En este caso, para conseguir descifrar el por qué de una voluntad, es necesario un viaje a pie por el corazón del hijo. Hay que sufrir físicamente en un camino que, al principio, se antoja absurdo y solitario pero que es un esfuerzo constante al mismo nivel que los demás compañeros de sendero. Poco a poco, el cansancio comienza a cobrar un sentido inesperado, a ser un elemento que, lejos de separar, une con lazos de piedra a otros viajeros que tienen sus propios motivos para llegar. El reto no es religioso. El verdadero desafío es la fe en uno mismo.
No importa que se hayan hecho determinadas promesas o propósitos porque el objeto de la caminata no es el fin, sino el mismo hecho del andar. Mirar hacia delante cuando hay fuerzas casi vitales que obligan a hacerlo hacia atrás. Seguir aunque el desfallecimiento aparezca en vapores de vino que abruman la moral. Unos van porque quieren volver a crear, otros porque quieren sentir libertad, otros porque pierden y desean aprender que eso no les afecte. Las piedras, con ladina intención, van clavándose cada vez más en las suelas que no dejan de pisar con vigor el suelo. El respeto es la norma. Y así aparece, como caída del cielo, algo que cada vez escasea con mayor frecuencia como es la comprensión. Y eso es un Camino de Santiago que traza sus curvas por una ilusión que parecía extraviada.
Ya hace algunos años que Emilio Estévez sorprendió muy gratamente con una película coral que concentraba a todos sus personajes en torno al asesinato del Senador Bobby Kennedy.
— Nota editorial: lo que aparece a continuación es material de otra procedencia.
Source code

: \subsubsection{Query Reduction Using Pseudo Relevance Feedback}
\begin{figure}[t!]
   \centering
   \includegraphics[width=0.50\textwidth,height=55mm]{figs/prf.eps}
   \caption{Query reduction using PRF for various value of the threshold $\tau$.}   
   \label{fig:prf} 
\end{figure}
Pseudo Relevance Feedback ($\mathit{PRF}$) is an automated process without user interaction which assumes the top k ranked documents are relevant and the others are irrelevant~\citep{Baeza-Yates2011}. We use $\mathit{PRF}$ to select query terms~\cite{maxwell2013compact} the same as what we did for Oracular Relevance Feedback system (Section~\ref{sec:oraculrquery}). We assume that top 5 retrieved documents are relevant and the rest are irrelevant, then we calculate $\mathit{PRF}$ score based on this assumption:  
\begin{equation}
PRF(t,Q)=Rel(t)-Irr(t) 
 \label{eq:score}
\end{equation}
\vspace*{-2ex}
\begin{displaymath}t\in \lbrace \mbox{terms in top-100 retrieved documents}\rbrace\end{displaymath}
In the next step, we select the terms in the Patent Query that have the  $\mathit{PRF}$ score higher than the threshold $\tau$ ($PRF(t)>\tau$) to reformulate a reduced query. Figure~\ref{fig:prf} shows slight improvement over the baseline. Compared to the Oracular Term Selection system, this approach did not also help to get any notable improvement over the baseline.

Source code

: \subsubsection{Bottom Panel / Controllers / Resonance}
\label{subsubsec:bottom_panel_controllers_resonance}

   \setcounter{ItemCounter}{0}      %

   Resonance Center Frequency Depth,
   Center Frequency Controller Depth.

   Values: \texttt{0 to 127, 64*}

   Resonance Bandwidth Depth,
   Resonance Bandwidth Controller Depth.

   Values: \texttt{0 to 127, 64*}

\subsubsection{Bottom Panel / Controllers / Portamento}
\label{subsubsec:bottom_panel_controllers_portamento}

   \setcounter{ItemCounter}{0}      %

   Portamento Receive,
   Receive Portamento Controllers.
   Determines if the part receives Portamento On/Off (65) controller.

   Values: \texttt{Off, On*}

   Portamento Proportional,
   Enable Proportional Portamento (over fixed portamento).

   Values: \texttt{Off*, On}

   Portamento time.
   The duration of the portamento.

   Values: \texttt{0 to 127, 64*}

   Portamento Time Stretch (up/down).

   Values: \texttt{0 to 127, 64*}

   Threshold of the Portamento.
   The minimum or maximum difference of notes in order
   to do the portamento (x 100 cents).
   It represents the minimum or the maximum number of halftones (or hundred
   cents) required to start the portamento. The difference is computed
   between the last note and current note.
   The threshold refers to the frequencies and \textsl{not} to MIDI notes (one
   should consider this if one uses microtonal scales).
En esta ocasión, no cabe duda de que se mueve en niveles inferiores, en culpa por algunas ingenuidades de guión, por algún que otro fallo de rigor e, incluso, por apreciaciones un tanto fuera de lugar pero ahí dentro late el corazón de un director que quiere contar algo con movimientos de cámara elegantes y sencillos, proponiendo ratos de humor y drama, momentos de paisaje y contemplación, instantes de música al ritmo que se hace con el camino al andar. Para ello, cuenta con su padre, Martín Sheen, que hace que el papel le siente como un traje de chaqueta mal cortado y, según avanza el metraje, consigue domarlo hasta ajustarlo como un guante sobre la piel rugosa y decepcionada de un padre que se arrepiente de no haber estado más cerca de su hijo, de la prolongación de sí mismo, de una parte fundamental de su vida que fue empujada por la rutina hasta una cierta indiferencia.
Del resto del reparto cabe destacar, sobre todos los demás, a James Nesbitt, como ese irlandés loco que perdió la pasión por escribir y que encuentra la historia que necesita al saber cómo se deletrea la amistad. A su alrededor, no hay callos incómodos, ni lastimosas rozaduras, ni abandonos repentinos. Hacemos paradas en albergues de un tipismo cultural ya bastante trasnochado pero eso es bastante normal si tenemos en cuenta que la visión proviene de un americano. De ahí parten todos los defectos y todas las virtudes de esta película. Sobre todo con ese acento puesto en el auténtico significado de un viaje por el corazón de alguien que debió estar allí para compartir la pasión por el descubrimiento, por el placer de andar por una calle extraña y encontrar una diferencia que haga sentirse más peregrino en un lugar donde no hubiera límites para el ánimo.